Schwäbische Zeitung (Bad Waldsee / Aulendorf)
„Inhaltlich krasse Veränderungen“
Pfarrerin Silke Kuczera zur Zukunft der evangelischen Kirchengemeinde Bad Wurzach
- Auf den ersten Blick scheint die evangelische Kirchengemeinde Bad Wurzach bei der Neuordnung der Pfarrstellen im Bezirk sehr gut weggekommen zu sein. Sie darf nach Beschluss der Frühjahrssynode ihre ganze Stelle behalten. „Dieser erste Eindruck täuscht aber leider immens, es wird inhaltlich krasse Veränderungen geben“, sagt Pfarrerin Silke Kuczera. Sie teilt sich mit ihrem Mann Michael die Bad Wurzacher Pfarrstelle.

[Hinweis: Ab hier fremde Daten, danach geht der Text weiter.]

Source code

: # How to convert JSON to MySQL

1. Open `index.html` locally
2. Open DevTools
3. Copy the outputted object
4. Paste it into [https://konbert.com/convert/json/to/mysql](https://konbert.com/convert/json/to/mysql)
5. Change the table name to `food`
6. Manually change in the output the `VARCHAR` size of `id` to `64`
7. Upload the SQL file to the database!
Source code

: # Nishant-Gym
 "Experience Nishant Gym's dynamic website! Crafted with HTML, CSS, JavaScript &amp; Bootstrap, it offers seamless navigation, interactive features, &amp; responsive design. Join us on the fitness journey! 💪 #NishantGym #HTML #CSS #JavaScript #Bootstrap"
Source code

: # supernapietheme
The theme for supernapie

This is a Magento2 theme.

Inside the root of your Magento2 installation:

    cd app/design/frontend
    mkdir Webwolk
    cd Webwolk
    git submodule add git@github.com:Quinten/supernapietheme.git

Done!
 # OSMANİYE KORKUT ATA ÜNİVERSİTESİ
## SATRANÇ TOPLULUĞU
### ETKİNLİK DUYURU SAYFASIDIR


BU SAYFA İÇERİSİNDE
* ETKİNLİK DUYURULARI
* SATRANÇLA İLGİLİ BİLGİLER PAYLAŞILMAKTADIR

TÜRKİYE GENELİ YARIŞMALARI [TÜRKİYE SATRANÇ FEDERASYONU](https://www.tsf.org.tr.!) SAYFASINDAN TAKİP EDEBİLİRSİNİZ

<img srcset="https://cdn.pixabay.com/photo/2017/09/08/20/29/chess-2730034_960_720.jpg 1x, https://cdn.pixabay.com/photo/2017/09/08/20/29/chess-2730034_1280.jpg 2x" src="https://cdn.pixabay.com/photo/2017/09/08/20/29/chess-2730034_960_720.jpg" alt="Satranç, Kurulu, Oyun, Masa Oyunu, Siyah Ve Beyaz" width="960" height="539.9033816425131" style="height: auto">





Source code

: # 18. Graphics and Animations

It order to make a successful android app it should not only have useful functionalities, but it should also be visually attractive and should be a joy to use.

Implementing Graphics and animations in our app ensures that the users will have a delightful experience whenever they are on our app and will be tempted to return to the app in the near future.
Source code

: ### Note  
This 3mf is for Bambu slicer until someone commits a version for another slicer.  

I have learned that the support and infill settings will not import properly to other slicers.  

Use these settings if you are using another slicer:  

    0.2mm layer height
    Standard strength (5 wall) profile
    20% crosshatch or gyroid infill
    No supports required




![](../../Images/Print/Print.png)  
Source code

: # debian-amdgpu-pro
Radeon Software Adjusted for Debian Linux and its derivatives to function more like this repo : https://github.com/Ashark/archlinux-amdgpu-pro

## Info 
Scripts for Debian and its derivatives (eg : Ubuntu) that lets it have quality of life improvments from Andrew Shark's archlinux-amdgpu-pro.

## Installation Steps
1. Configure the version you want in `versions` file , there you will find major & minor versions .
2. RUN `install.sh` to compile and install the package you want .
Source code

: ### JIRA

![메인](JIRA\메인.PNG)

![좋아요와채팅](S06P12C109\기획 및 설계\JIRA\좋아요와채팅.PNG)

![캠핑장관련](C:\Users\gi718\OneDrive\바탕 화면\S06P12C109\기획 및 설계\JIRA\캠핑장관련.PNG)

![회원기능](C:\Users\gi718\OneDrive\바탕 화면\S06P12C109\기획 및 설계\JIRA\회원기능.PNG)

Es werde vieles verändert, einiges umgekrempelt werden müssen, betont die Pfarrerin. Das liegt nach ihren Worten daran, dass Bad Wurzach künftig eng mit Bad Waldsee und Alttann zusammenarbeiten müsse. Für diese drei Gemeinden werde es künftig nur noch 3,0 Stellen inklusive der Kurund Rehaseelsorge geben, so
Kuczera. Bisher seien es 4,5 gewesen. Konsequenz: „Wir werden nicht mehr von Kirchengemeinde zu Kirchengemeinde denken können, sondern in Kooperationsräumen.“Von Bad Wurzach aus werde man dann Aufgaben in Bad Waldsee und Alttann übernehmen müssen. Wie das genau funktionieren soll, sei nun zwischen den drei Gemeinden zu besprechen. „Wir werden uns in den kommenden Monaten gemeinsam überlegen müssen, wie wir mit reduziertem Personal Kirche noch gut leben und unsere Dienstaufträge noch lebbar machen können.“
Von dem einen oder anderen Liebgewonnenen würden sich die Gläubigen wohl trennen müssen, kündigt Silke Kuczera schon mal vorsorglich an. „Wir Pfarrer haben ja jetzt schon ein krasses Pensum. Da noch was draufzupacken, geht nicht. Wir werden lernen müssen, loszulassen.“Kuczera hofft dabei, dass durch größere Einheiten zumindest die Verwaltungsarbeit etwas einfacher wird.
Allzu viel Zeit habe man nicht, neue Strukturen zu finden und die Angebote zu überarbeiten. Der neue Pfarrstellenplan des Kirchenbezirks greift in jeder Gemeinde dann, wenn dort eine Stelle frei wird. „In Bad Waldsee wird Wolfgang Bertl Ende 2027 in Ruhestand gehen, Kurseelsorgerin Verena Engels-reiniger auch in diesem Zeitraum“, blickt die Pfarrerin von Bad Wurzach voraus.
Zu klären werde auch sein, in welcher Rechtsform die Zusammenarbeit stattfindet, so Silke Kuczera weiter und nennt eine Verbund-kirchengemeinde und eine Fusion als zwei mögliche Varianten. „Die Katholiken haben es uns mit der Bildung von Seelsorgeeinheiten vorgemacht.“In den vergangenen Wochen hätten sich die Gemeinden schon einmal „beschnuppert“, berichtet die Pfarrerin. An Gründonnerstag habe es einen gemeinsamen Gottesdienst in Bad Waldsee gegeben, an Karfreitag war der Bad Waldseer Kirchenchor zu Gast beim Gottesdienst in Bad Wurzach. Und alle drei Gemeinden hätten kürzlich gemeinsam einen Meditationskurs organisiert.
„Veränderungsträge“und als Bewahrer habe man sich in den Gemeinden in den vergangenen Jahrzehnten oft gesehen, sagt Kuczera. „Das geht jetzt nicht mehr.“Nicht zwangsläufig müsse dies aber etwas Negatives nach sich ziehen, hofft sie. „Es kann auch eine Chance sein, dass daraus etwas gutes Neues entsteht und dadurch unserem schmerzhaften Relevanzverlust in der Gesellschaft entgegengewirkt wird.“Und das dann nicht nur auf den ersten Blick.